Copy out all lines in the material below that contain the string "metallicities".

[Start of section]

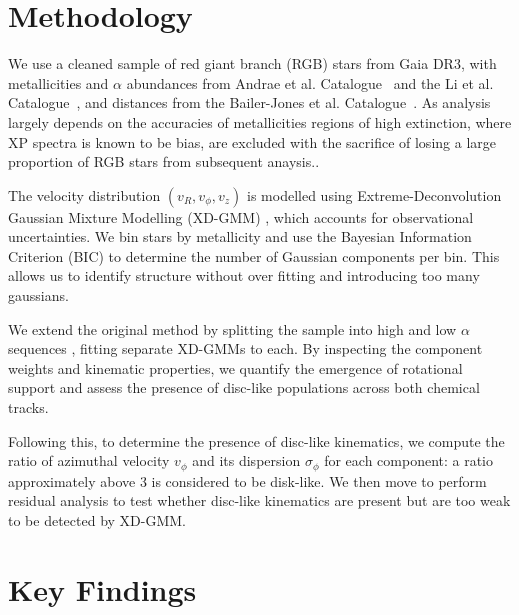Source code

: \documentclass[a4paper,10pt]{article}
\begin{document}
\begin{multicols}{2}
\section*{Methodology}

We use a cleaned sample of red giant branch (RGB) stars from Gaia DR3, with metallicities and $\alpha$ abundances from Andrae et 
al. Catalogue~\cite{Andrae2023} and the Li et al. Catalogue~\cite{Li2024}, and distances from the Bailer-Jones et al. 
Catalogue~\cite{BailerJones2021}. As analysis largely depends on the accuracies of metallicities regions of high extinction, 
where XP spectra is known to be bias, are excluded with the sacrifice of losing a large proportion of RGB stars from subsequent anaysis..

The velocity distribution $(v_R, v_\phi, v_z)$ is modelled using Extreme-Deconvolution Gaussian Mixture Modelling (XD-GMM) \cite{Bovy2011}\cite{pygmmis}, 
which accounts for observational uncertainties. We bin stars by metallicity and use the Bayesian Information Criterion (BIC) to determine the 
number of Gaussian components per bin. This allows us to identify structure without over fitting and introducing too many gaussians.


We extend the original method by splitting the sample into high and low $\alpha$ sequences \citep{Vis2024}, fitting separate 
XD-GMMs to each. By inspecting the component weights and kinematic properties, we quantify the emergence of rotational support 
and assess the presence of disc-like populations across both chemical tracks.

Following this, to determine the presence of disc-like kinematics, we compute the ratio of azimuthal velocity $v_\phi$ and its 
dispersion $\sigma_\phi$ for each component: a ratio approximately above 3 is considered to be disk-like. 
We then move to perform residual analysis to test whether disc-like kinematics are present
but are too weak to be detected by XD-GMM.

\section*{Key Findings}


\end{multicols}
\end{document}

[End of section]

▶ The completed task:
We use a cleaned sample of red giant branch (RGB) stars from Gaia DR3, with metallicities and $\alpha$ abundances from Andrae et 
Catalogue~\cite{BailerJones2021}. As analysis largely depends on the accuracies of metallicities regions of high extinction, 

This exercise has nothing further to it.